Embedded structs within structs are supported if the embedded struct type is exported; this is because it will be turned into a field with the same name as the embedded type, and if it is exported, the field name will correspondingly be exported. Likewise, embedded structs whose type is unexported will be ignored during encoding and will not be encoded to.

type InternalRecord struct {
    ID int
    Location string
}

type secret struct {
    BigSecret string
}

// All fields of Employee will be marshaled and unmarshaled to; InternalRecord
// is exported
type Employee struct {
    InternalRecord
    Name string
}

// Only Name will be encoded and decoded to; secret is an unexported type.
type KeyData struct {
    secret
    Name string
}

If any of the above limitations are a concern, you can customize the encoding of user-defined types by implementing one of the marshaler types encoding.BinaryMarshaler or encoding.TextMarshaler (and their corresponding unmarshler interfaces for decoding) as described in the next section.

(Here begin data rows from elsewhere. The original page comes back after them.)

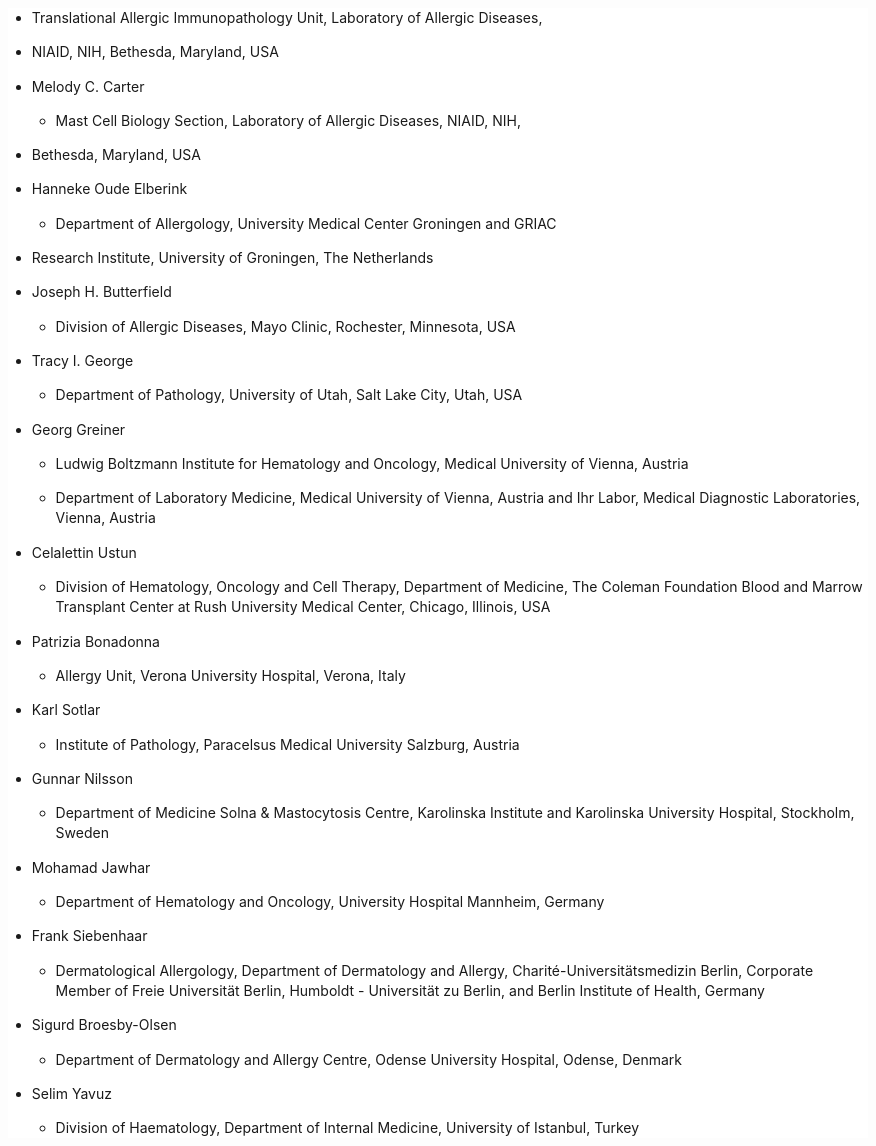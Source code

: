   * Translational Allergic Immunopathology Unit, Laboratory of Allergic Diseases,
* NIAID, NIH, Bethesda, Maryland, USA

* Melody C. Carter

  * Mast Cell Biology Section, Laboratory of Allergic Diseases, NIAID, NIH,
* Bethesda, Maryland, USA

* Hanneke Oude Elberink

  * Department of Allergology, University Medical Center Groningen and GRIAC
* Research Institute, University of Groningen, The Netherlands

* Joseph H. Butterfield

  * Division of Allergic Diseases, Mayo Clinic, Rochester, Minnesota, USA

* Tracy I. George

  * Department of Pathology, University of Utah, Salt Lake City, Utah, USA

* Georg Greiner

  * Ludwig Boltzmann Institute for Hematology and Oncology, Medical University of Vienna, Austria

  * Department of Laboratory Medicine, Medical University of Vienna, Austria and Ihr Labor, Medical Diagnostic Laboratories, Vienna, Austria

* Celalettin Ustun

  * Division of Hematology, Oncology and Cell Therapy, Department of Medicine, The Coleman Foundation Blood and Marrow Transplant Center at Rush University Medical Center, Chicago, Illinois, USA

* Patrizia Bonadonna

  * Allergy Unit, Verona University Hospital, Verona, Italy

* Karl Sotlar

  * Institute of Pathology, Paracelsus Medical University Salzburg, Austria

* Gunnar Nilsson

  * Department of Medicine Solna & Mastocytosis Centre, Karolinska Institute and Karolinska University Hospital, Stockholm, Sweden

* Mohamad Jawhar

  * Department of Hematology and Oncology, University Hospital Mannheim, Germany

* Frank Siebenhaar

  * Dermatological Allergology, Department of Dermatology and Allergy, Charité-Universitätsmedizin Berlin, Corporate Member of Freie Universität Berlin, Humboldt - Universität zu Berlin, and Berlin Institute of Health, Germany

* Sigurd Broesby-Olsen

  * Department of Dermatology and Allergy Centre, Odense University Hospital, Odense, Denmark

* Selim Yavuz

  * Division of Haematology, Department of Internal Medicine, University of Istanbul, Turkey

Custom Encoding And Decoding

REZI supports encoding any custom type that implements encoding.BinaryMarshaler, and it supports decoding any custom type that implements encoding.BinaryUnmarshaler with a pointer receiver. In fact, the lack of built-in facilities in Go for binary encoding of user-defined types is partially why REZI exists.

REZI can perform automatic inference of a user-defined struct type's encoding, similar to what the json library is capable of. User-defined types that do not implement BinaryMarshaler or TextMarshaler are supported for encoding if their underlying type is one supported by REZI, or if it is a struct type, if all of its exported fields are supported, and vice-versa for decoding.

Within the MarshalBinary method, you can customize encoding the data to whichever format you wish, though these examples will have that function use REZI to encode the members of the types. The contents of the slice that MarshalBinary returns are completely opaque to REZI, which will consider only the slice's length. Do note that this means that returning a nil slice or an empty but initialized slice will both be interpreted the same by REZI and will not result in different encodings.

// Person is an example of a user-defined type that REZI can encode and decode.
type Person struct {
    Name string
    Number int
}

func (p Person) MarshalBinary() ([]byte, error) {
    var enc []byte

    var err error
    var reziBytes []byte

    reziBytes, err = rezi.Enc(p.Name)
    if err != nil {
        return nil, fmt.Errorf("name: %w", err)
    }
    enc = append(enc, reziBytes...)

    reziBytes, err = rezi.Enc(p.Number)
    if err != nil {
        return nil, fmt.Errorf("number: %w", err)
    }
    enc = append(enc, reziBytes...)

    return enc, nil
}

It's always good practice to check the error value returned by Enc, but it is worth noting that for certain values (generally, ones whose type is built-in or consists only of built-in types), Enc will never return an error. If you know that a value cannot possibly return an error under normal circumstances (see the Godocs for Enc() to check which types that is true for), you can use MustEnc to return only the bytes, which can be useful when encoding several values in sequence directly into append() calls.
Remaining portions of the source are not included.